Note that get_xflow_sub_instances returns the current sub-instances of an Instance object, which may change over time. Periodic queries may be required. To simplify this, you may use iter_xflow_sub_instances which returns a generator of sub-instances that will block current thread till a new instance starts or the main instance terminates. Also note that iter_xflow_sub_instances will not check if the instance succeeds by default. It is recommended to check whether the instance succeeds manually to avoid potential errors, or add a check=True parameter to let iter_xflow_sub_instances check automatically at exit.

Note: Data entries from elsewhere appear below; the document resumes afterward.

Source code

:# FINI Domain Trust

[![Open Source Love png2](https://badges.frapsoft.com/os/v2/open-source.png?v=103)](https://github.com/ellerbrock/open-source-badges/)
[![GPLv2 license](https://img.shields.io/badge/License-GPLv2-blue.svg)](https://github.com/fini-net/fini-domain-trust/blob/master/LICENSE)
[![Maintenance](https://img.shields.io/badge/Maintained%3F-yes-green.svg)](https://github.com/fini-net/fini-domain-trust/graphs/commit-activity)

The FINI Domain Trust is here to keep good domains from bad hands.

>>> # asynchronous call is recommended here
>>> inst = o.run_xflow('AlgoName', 'algo_public',
                       parameters={'param1': 'param_value1', 'param2': 'param_value2', ...})
>>> # if no break in loop, will run till instance exits
>>> for sub_inst_name, sub_inst in o.iter_xflow_sub_instances(inst):
>>>     print('%s: %s' % (sub_inst_name, sub_inst.get_logview_address()))
>>> # check if instance succeeds in case of uncaught errors
>>> instance.wait_for_success()

Or

>>> # asynchronous call is recommended here
>>> inst = o.run_xflow('AlgoName', 'algo_public',
                       parameters={'param1': 'param_value1', 'param2': 'param_value2', ...})
>>> # add check=True to check if instance succeeds at exit.
>>> # check not available if break in loop
>>> for sub_inst_name, sub_inst in o.iter_xflow_sub_instances(inst):
>>>     print('%s: %s' % (sub_inst_name, sub_inst.get_logview_address()))

You can specify runtime parameters when calling run_xflow or execute_xflow. This process is similar to executing SQL statements:

>>> parameters = {'param1': 'param_value1', 'param2': 'param_value2', ...}
>>> o.execute_xflow('AlgoName', 'algo_public', parameters=parameters, hints={'odps.xxx.yyy': 10})

For instance, if you want to run your code in hosts with certain hardware, you can add a configuration in hints:

>>> hints={"settings": json.dumps({"odps.algo.hybrid.deploy.info": "xxxxx"})}

You can use options.ml.xflow_settings to configure the global settings:

>>> from odps import options
>>> options.ml.xflow_settings = {'odps.xxx.yyy': 10}
>>> parameters = {'param1': 'param_value1', 'param2': 'param_value2', ...}
>>> o.execute_xflow('AlgoName', 'algo_public', parameters=parameters)

Details about PAI commands can be found in chapters about different components linked in this page

Offline models

Offline models are outputs of XFlow classification or regression algorithms. You can directly call odps.run_xflow to create an offline model. For example:

>>> o.run_xflow('LogisticRegression', 'algo_public', dict(modelName='logistic_regression_model_name',
>>>             regularizedLevel='1', maxIter='100', regularizedType='l1', epsilon='0.000001', labelColName='y',
>>>             featureColNames='pdays,emp_var_rate', goodValue='1', inputTableName='bank_data'))

After creating the models, you can list the models under the current project as follows:

>>> models = o.list_offline_models(prefix='prefix')

You can also retrieve the models and read their PMML (if supported) by the model names:

>>> model = o.get_offline_model('logistic_regression_model_name')
>>> pmml = model.get_model()

You can copy a model using the following statement:

>>> model = o.get_offline_model('logistic_regression_model_name')
>>> # copy to current project
>>> new_model = model.copy('logistic_regression_model_name_new')
>>> # copy to another project
>>> new_model2 = model.copy('logistic_regression_model_name_new2', project='new_project')

You can delete a model using the following statement:

>>> o.delete_offline_model('logistic_regression_model_name')